Barbara and I began our journey of living and working in another country and culture in 1998 when we moved first to Burkina Faso for language study.

It wasn’t the first time for either of us to live outside the United States, but this time it was as a family, first as a couple and then with children.

We lived in the Central African Republic from 1998 to 2002, then in Kenya from 2003 to 2006, and in Madagascar from 2006 until 2011. We are currently living in Arusha, Tanzania.

I would say that the first and most important thing in all this is what my mother told me years ago: “Wherever you go, it is the people that are important and it’s important to love them.” Along with this is the ability to be flexible and open to learning from every person and situation.

My work has taken me, and continues to take me, on paths of which I cannot see the ending. Each week is as different as the last, and even each day, for there is no such thing as 9-5 p.m. days in what we do.

Last week I was in Rwanda:

  • meeting with our mission personnel, Robin Strickler;
  • meeting a pastor and representative from the ELCA Sierra Pacific Synod, Todd Wallace;
  • accompanying our sisters and brothers in the Lutheran Church of Rwanda in reviewing a proposal that they are going to submit to the ELCA churchwide organization;
  • attending a worship service in Mumya, a rural area of Rwanda;
  • hearing a young Rwandan woman give a great sermon on 1 Corinthians 1:24-29, followed by an impromptu presentation, at the request of the congregation, by the general secretary of the church regarding organizing; and
  • hearing the faith story of a man who had not been a Christian, who survived the genocide but came to faith through reading the Bible and the witness of his wife attending the Lutheran church.

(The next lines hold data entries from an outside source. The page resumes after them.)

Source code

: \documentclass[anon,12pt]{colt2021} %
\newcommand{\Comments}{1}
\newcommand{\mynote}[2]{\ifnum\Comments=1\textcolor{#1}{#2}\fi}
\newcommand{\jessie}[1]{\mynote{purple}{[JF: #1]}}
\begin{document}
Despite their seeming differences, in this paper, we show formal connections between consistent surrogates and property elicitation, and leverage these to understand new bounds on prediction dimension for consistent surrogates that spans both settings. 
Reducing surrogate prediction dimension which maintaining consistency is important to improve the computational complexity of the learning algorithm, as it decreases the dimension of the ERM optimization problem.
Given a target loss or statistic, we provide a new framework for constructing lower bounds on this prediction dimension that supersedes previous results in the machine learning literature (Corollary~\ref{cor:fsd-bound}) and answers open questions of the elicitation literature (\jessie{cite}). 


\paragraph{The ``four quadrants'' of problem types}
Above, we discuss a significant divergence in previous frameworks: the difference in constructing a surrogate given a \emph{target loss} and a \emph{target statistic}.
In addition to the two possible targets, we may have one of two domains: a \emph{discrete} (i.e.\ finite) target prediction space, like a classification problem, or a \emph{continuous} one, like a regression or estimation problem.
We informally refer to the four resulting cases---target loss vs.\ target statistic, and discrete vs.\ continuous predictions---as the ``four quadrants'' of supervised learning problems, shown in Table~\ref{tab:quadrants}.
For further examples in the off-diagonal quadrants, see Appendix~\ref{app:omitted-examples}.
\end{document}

On my way back to Arusha, I stopped in Nairobi to meet with some of the leadership of the Kenya Evangelical Lutheran Church. There I met with Mary Mshana, the director of Pangani Lutheran Children’s Center, to discuss a program that supports young girls at risk.

The ELCA supported this program through a direct grant some years ago. Most recently it has been supported through gifts from ELCA members via the churchwide organization.

Then I hopped on the bus to go from Nairobi to Arusha in time to be home when our boys came back from school, since Barbara was in meetings.

Living like this means one has to be flexible, but probably no more so than anyone in the United States with all the various events, school- and work-related issues that come up.

The only difference may be that here the languages are diverse, the cultures different and the work taking us across borders rather than across the state.

As I write this Barbara is with James Gonia, her area program director, for meetings and visits. I am working out of our home where my office is; soon I’ll be off to pick up our boys at school.

On Saturday I will once more be “on the road again,” as Willie Nelson sings, going to Nairobi to meet with our mission personnel there, Sam and Cindy Wolff, follow up on evaluations of programs that the ELCA has funded, and attend a meeting with an ecumenical partner.

While in Arusha — besides the usual paperwork and day-to-day keeping up with groceries, cooking and the like — there’s even time for the occasional sermon at the Arusha Community Church as I prepare to preach on Easter Sunday.

 

Andy and Barbara Hinderlie
Andy and Barbara Hinderlie and their family live in Arusha, Tanzania. They are ELCA regional representatives for East Africa.